The Pentagon on Thursday denied a South Korean news report saying that the United States was considering a significant cut to its troop numbers in South Korea if Seoul does not contribute more to the costs of the deployment.
“There is absolutely no truth to the Chosun Ilbo report that the U.S. Department of Defense is currently considering removing any troops from the Korean Peninsula,” Pentagon spokesman Jonathan Hoffman said in a statement, referring to Secretary Mark Esper, who earlier Thursday had said he was unaware of any such planning.
“Secretary Esper was in South Korea this past week where he repeatedly reiterated our ironclad commitment to (South Korea) and its people. News stories such as this expose the dangerous and irresponsible flaws of single anonymous source reporting. We are demanding the Chosun Ilbo immediately retract their story.”
In the story, Chosun Ilbo quotes a diplomatic source as saying the U.S. is preparing to withdraw one brigade.

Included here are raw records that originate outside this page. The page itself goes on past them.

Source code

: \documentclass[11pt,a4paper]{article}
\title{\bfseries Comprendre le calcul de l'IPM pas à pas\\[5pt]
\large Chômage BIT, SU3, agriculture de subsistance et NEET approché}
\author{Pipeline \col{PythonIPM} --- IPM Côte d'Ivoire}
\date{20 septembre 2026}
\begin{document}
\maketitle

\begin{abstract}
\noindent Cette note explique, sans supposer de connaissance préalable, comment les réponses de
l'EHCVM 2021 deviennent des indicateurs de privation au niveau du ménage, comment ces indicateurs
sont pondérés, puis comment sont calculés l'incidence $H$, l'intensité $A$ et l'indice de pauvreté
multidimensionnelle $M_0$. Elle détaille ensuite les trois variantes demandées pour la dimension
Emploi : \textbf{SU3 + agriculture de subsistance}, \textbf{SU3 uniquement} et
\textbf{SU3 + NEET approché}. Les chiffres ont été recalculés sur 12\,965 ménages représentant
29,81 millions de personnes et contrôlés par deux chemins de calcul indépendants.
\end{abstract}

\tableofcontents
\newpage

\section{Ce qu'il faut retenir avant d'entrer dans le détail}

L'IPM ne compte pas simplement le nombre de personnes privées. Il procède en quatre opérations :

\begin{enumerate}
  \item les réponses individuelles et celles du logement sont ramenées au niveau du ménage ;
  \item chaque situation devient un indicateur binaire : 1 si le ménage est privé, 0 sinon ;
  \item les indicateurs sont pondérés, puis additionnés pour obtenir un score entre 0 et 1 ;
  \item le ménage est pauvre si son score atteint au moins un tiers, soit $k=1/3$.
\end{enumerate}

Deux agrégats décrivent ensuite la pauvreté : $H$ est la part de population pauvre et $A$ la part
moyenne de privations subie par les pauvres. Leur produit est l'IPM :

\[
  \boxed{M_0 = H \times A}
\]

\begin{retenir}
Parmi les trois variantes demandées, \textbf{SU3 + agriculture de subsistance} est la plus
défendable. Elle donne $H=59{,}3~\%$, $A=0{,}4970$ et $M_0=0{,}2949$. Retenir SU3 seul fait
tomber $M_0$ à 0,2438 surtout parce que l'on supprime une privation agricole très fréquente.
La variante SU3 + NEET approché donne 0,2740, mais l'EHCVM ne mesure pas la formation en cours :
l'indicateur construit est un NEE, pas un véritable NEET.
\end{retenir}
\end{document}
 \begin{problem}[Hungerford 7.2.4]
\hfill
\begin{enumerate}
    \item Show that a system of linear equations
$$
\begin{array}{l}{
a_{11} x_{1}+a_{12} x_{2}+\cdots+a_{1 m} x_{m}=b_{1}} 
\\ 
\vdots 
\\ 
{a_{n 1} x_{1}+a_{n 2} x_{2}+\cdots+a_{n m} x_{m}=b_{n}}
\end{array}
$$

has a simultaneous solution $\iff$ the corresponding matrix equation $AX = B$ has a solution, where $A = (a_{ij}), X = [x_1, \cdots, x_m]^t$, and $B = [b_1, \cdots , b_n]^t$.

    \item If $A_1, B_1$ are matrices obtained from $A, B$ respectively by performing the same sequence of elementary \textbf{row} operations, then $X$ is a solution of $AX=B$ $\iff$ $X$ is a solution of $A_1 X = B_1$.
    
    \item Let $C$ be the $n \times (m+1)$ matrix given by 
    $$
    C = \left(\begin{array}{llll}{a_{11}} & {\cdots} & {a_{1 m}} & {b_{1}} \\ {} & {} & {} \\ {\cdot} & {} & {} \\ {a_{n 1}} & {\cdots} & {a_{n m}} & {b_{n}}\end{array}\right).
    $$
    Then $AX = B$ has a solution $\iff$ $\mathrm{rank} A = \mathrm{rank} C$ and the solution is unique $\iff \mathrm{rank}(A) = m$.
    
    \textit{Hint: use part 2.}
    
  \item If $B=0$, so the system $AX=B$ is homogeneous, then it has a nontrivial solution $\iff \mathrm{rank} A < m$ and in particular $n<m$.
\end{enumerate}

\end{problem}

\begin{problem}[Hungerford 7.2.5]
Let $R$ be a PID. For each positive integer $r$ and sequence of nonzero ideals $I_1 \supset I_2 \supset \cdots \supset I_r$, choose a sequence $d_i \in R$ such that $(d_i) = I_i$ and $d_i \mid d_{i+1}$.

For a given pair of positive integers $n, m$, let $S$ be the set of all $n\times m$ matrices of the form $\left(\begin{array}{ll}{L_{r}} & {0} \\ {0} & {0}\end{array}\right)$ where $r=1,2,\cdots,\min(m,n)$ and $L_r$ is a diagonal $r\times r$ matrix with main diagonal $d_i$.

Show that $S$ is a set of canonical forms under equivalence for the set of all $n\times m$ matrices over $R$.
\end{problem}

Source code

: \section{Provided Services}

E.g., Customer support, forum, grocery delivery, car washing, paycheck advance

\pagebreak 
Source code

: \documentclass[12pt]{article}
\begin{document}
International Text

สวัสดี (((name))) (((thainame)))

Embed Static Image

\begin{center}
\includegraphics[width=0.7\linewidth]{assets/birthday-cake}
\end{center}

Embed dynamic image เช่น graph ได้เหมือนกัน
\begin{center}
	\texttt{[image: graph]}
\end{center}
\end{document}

A typical U.S. military brigade numbers about 3,000 to 4,000 troops. There are about 28,500 U.S. troops currently stationed in South Korea, which remains technically in a state of war with nuclear-armed neighbor North Korea following their 1950-1953 conflict.
U.S. Defense Secretary Mark Esper said he was not aware of any plans to withdraw 4,000 U.S. troops from South Korea if cost-sharing talks failed.
“We’re not threatening allies over this. This is a negotiation,” he told reporters during a trip to Vietnam.
South Korea’s defense ministry said the Chosun report was “not the official position of the U.S. government.”
Under U.S. law, the United States’ troop presence in South Korea must not fall below 22,000 unless the Secretary of Defense justifies a further reduction to Congress.